::: Records for the exercise
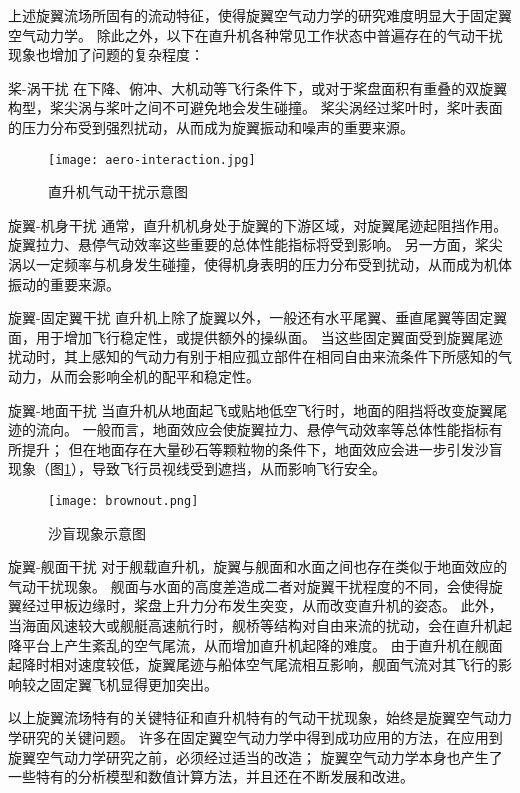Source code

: 上述旋翼流场所固有的流动特征，使得旋翼空气动力学的研究难度明显大于固定翼空气动力学。
除此之外，以下在直升机各种常见工作状态中普遍存在的气动干扰现象也增加了问题的复杂程度：
\begin{compactdesc}
  \item[桨-涡干扰]
  在下降、俯冲、大机动等飞行条件下，或对于桨盘面积有重叠的双旋翼构型，桨尖涡与桨叶之间不可避免地会发生碰撞。
  桨尖涡经过桨叶时，桨叶表面的压力分布受到强烈扰动，从而成为旋翼振动和噪声的重要来源。
\begin{figure}[t!]
    \centering
    \texttt{[image: aero-interaction.jpg]}
    \caption{直升机气动干扰示意图}
\end{figure}
  \item[旋翼-机身干扰]
  通常，直升机机身处于旋翼的下游区域，对旋翼尾迹起阻挡作用。
  旋翼拉力、悬停气动效率这些重要的总体性能指标将受到影响。
  另一方面，桨尖涡以一定频率与机身发生碰撞，使得机身表明的压力分布受到扰动，从而成为机体振动的重要来源。
  \item[旋翼-固定翼干扰]
  直升机上除了旋翼以外，一般还有水平尾翼、垂直尾翼等固定翼面，用于增加飞行稳定性，或提供额外的操纵面。
  当这些固定翼面受到旋翼尾迹扰动时，其上感知的气动力有别于相应孤立部件在相同自由来流条件下所感知的气动力，从而会影响全机的配平和稳定性。
  \item[旋翼-地面干扰]
  当直升机从地面起飞或贴地低空飞行时，地面的阻挡将改变旋翼尾迹的流向。
一般而言，地面效应会使旋翼拉力、悬停气动效率等总体性能指标有所提升；
  但在地面存在大量砂石等颗粒物的条件下，地面效应会进一步引发沙盲现象（图\ref{brownout}），导致飞行员视线受到遮挡，从而影响飞行安全。
\begin{figure}[t!]
    \centering
    \texttt{[image: brownout.png]}
    \caption{沙盲现象示意图}\label{brownout}
\end{figure}
  \item[旋翼-舰面干扰]
  对于舰载直升机，旋翼与舰面和水面之间也存在类似于地面效应的气动干扰现象。
  舰面与水面的高度差造成二者对旋翼干扰程度的不同，会使得旋翼经过甲板边缘时，桨盘上升力分布发生突变，从而改变直升机的姿态。  
  此外，当海面风速较大或舰艇高速航行时，舰桥等结构对自由来流的扰动，会在直升机起降平台上产生紊乱的空气尾流，从而增加直升机起降的难度。
  由于直升机在舰面起降时相对速度较低，旋翼尾迹与船体空气尾流相互影响，舰面气流对其飞行的影响较之固定翼飞机显得更加突出。
\end{compactdesc}

以上旋翼流场特有的关键特征和直升机特有的气动干扰现象，始终是旋翼空气动力学研究的关键问题。
许多在固定翼空气动力学中得到成功应用的方法，在应用到旋翼空气动力学研究之前，必须经过适当的改造；
旋翼空气动力学本身也产生了一些特有的分析模型和数值计算方法，并且还在不断发展和改进。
::::::
What you will do: Copy the records exactly. Skip the images.

Task response:
Source code

: 上述旋翼流场所固有的流动特征，使得旋翼空气动力学的研究难度明显大于固定翼空气动力学。
除此之外，以下在直升机各种常见工作状态中普遍存在的气动干扰现象也增加了问题的复杂程度：
\begin{compactdesc}
  \item[桨-涡干扰]
  在下降、俯冲、大机动等飞行条件下，或对于桨盘面积有重叠的双旋翼构型，桨尖涡与桨叶之间不可避免地会发生碰撞。
  桨尖涡经过桨叶时，桨叶表面的压力分布受到强烈扰动，从而成为旋翼振动和噪声的重要来源。
\begin{figure}[t!]
    \centering
    \texttt{[image: aero-interaction.jpg]}
    \caption{直升机气动干扰示意图}
\end{figure}
  \item[旋翼-机身干扰]
  通常，直升机机身处于旋翼的下游区域，对旋翼尾迹起阻挡作用。
  旋翼拉力、悬停气动效率这些重要的总体性能指标将受到影响。
  另一方面，桨尖涡以一定频率与机身发生碰撞，使得机身表明的压力分布受到扰动，从而成为机体振动的重要来源。
  \item[旋翼-固定翼干扰]
  直升机上除了旋翼以外，一般还有水平尾翼、垂直尾翼等固定翼面，用于增加飞行稳定性，或提供额外的操纵面。
  当这些固定翼面受到旋翼尾迹扰动时，其上感知的气动力有别于相应孤立部件在相同自由来流条件下所感知的气动力，从而会影响全机的配平和稳定性。
  \item[旋翼-地面干扰]
  当直升机从地面起飞或贴地低空飞行时，地面的阻挡将改变旋翼尾迹的流向。
一般而言，地面效应会使旋翼拉力、悬停气动效率等总体性能指标有所提升；
  但在地面存在大量砂石等颗粒物的条件下，地面效应会进一步引发沙盲现象（图\ref{brownout}），导致飞行员视线受到遮挡，从而影响飞行安全。
\begin{figure}[t!]
    \centering
    \texttt{[image: brownout.png]}
    \caption{沙盲现象示意图}\label{brownout}
\end{figure}
  \item[旋翼-舰面干扰]
  对于舰载直升机，旋翼与舰面和水面之间也存在类似于地面效应的气动干扰现象。
  舰面与水面的高度差造成二者对旋翼干扰程度的不同，会使得旋翼经过甲板边缘时，桨盘上升力分布发生突变，从而改变直升机的姿态。  
  此外，当海面风速较大或舰艇高速航行时，舰桥等结构对自由来流的扰动，会在直升机起降平台上产生紊乱的空气尾流，从而增加直升机起降的难度。
  由于直升机在舰面起降时相对速度较低，旋翼尾迹与船体空气尾流相互影响，舰面气流对其飞行的影响较之固定翼飞机显得更加突出。
\end{compactdesc}

以上旋翼流场特有的关键特征和直升机特有的气动干扰现象，始终是旋翼空气动力学研究的关键问题。
许多在固定翼空气动力学中得到成功应用的方法，在应用到旋翼空气动力学研究之前，必须经过适当的改造；
旋翼空气动力学本身也产生了一些特有的分析模型和数值计算方法，并且还在不断发展和改进。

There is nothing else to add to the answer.